There are no go-to options among those three. Nobody is asking what Utah would prefer here, nor is anyone asking what the rest of the Pac-12 basketball programs would prefer.
They’re all just collateral damage.
Other things on my mind
• The media was allowed into Utah practice on Thursday. I paid a lot of attention to 6-foot-8 former Wasatch Academy star Keba Keita, who looked as advertised. Just a freak of an athlete, a rim-to-rim guy, potentially a defensive force walking in the door for Smith. There were a handful of ‘whoa’ moments from Keita on Thursday, enough that you left the gym optimistic despite his being quite raw offensively. To be clear, Keita is absolutely raw, but certainly less raw than I was led to believe. For now, don’t bet on anything happening offensively from Keita from outside 8 feet.
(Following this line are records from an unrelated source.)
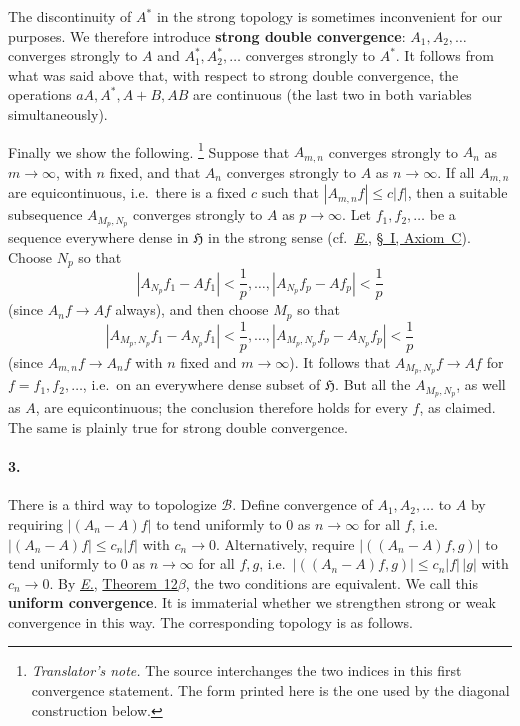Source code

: \documentclass[
  paper=b5,
  twoside=true,
  fontsize=13pt,
  headings=normal,
  bookmarkpackage=false
]{scrartcl}
\theoremstyle{definition}
\newcommand{\Eref}{\hyperref[fn:E-paper]{\emph{E.}}}
\newcommand{\ErefText}[1]{\href{https://doi.org/10.1007/BF01782338}{#1}}
\newcounter{translatornote}
\newcounter{savedfootnote}
\newcommand{\TranslatorNote}[1]{%
  \stepcounter{translatornote}%
  \setcounter{savedfootnote}{\value{footnote}}%
  \begingroup
    \renewcommand{\thefootnote}{T\arabic{translatornote}}%
    \footnote{\textit{Translator's note.} #1}%
  \endgroup
  \setcounter{footnote}{\value{savedfootnote}}}
\begin{document}
The discontinuity of $A^*$ in the strong topology is sometimes
inconvenient for our purposes. We therefore introduce \textbf{strong double
convergence}: $A_1,A_2,\ldots$ converges strongly to $A$ and
$A_1^*,A_2^*,\ldots$ converges strongly to $A^*$.
It follows from what was said above that, with respect to strong
double convergence, the operations $aA,A^*,A+B,AB$ are continuous (the
last two in both variables simultaneously).

Finally we show the following.\TranslatorNote{The source
interchanges the two indices in this first convergence statement.  The
form printed here is the one used by the diagonal construction below.}
Suppose that $A_{m,n}$ converges strongly to
$A_n$ as $m\to\infty$, with $n$ fixed,
and that $A_n$ converges strongly to
$A$ as $n\to\infty$. If all $A_{m,n}$ are equicontinuous, i.e.\ there is a
fixed $c$ such that $|A_{m,n}f|\leq c|f|$,
then a suitable subsequence $A_{M_p,N_p}$ converges strongly to $A$ as $p\to\infty$. Let $f_1,f_2,\ldots$ be a sequence everywhere dense in
$\mathfrak H$ in the strong sense (cf.\ \Eref, \ErefText{\S~I, Axiom~C}). Choose $N_p$ so
that
\[
 |A_{N_p}f_1-Af_1|<\frac1p,\ldots,
 |A_{N_p}f_p-Af_p|<\frac1p
\]
(since $A_nf\to Af$ always), and then choose $M_p$ so that
\[
 |A_{M_p,N_p}f_1-A_{N_p}f_1|<\frac1p,\ldots,
 |A_{M_p,N_p}f_p-A_{N_p}f_p|<\frac1p
\]
(since $A_{m,n}f\to A_nf$ with $n$ fixed and $m\to\infty$). It follows that $A_{M_p,N_p}f\longrightarrow Af$
for $f=f_1,f_2,\ldots$, i.e.\ on an everywhere dense subset of
$\mathfrak H$. But all the $A_{M_p,N_p}$, as well as $A$, are
equicontinuous; the conclusion therefore holds for every $f$, as claimed.
The same is plainly true for strong double convergence.

\paragraph*{3.}\label{sec:topologies-3}
There is a third way to topologize $\mathcal B$. Define convergence of
$A_1,A_2,\ldots$ to $A$ by requiring $|(A_n-A)f|$ to tend uniformly to $0$
as $n\to\infty$ for all $f$, i.e.\ $|(A_n-A)f|\leq c_n|f|$ with
$c_n\to0$. Alternatively, require $|((A_n-A)f,g)|$ to tend uniformly to $0$
as $n\to\infty$ for all $f,g$, i.e.\ $|((A_n-A)f,g)|\leq c_n|f|\,|g|$ with
$c_n\to0$. By \Eref, \ErefText{Theorem~12$\beta$}, the two conditions are
equivalent. We call this \textbf{uniform convergence}. It is immaterial
whether we strengthen strong or weak convergence in this way.
The corresponding topology is as follows.
\end{document}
• I’ve spent four months writing and talking about this, but there isn’t enough size on this roster. The good news is, maybe Keita is a little more ready to play real minutes than I first thought. Of course, let’s see what happens once school starts, practice starts, games start, and things get a little more serious, but that’s where I am right now. It’s Branden Carlson, Keita, Ben Carlson as a stretch-4, and maybe Gavin Baxter, who we’ll talk more about below.
• We’re talking about a July workout against his teammates here, but among the new guys, I thought Wil Exacte looked the most comfortable. He’s a plus athlete and he can shoot it, neither of which Utah had last season, especially the former. One noticeable thing to me was that Exacte wanted to go high octane at all times. Commendable, not sustainable, but the good news is, everyone says he’s very coachable, so now it’s up to Smith and staff to get that under control.
• Bostyn Holt and BYU transfer Gavin Baxter are not yet cleared for full contact, but Smith offered optimism that both would be ready to go by the time Utah’s fall semester begins on Aug. 22. What Baxter can give this season is an intriguing situation, having missed most of the last three seasons due to various injuries. If Utah gets anything resembling rotation minutes out of Baxter this winter, it strikes me as a bonus.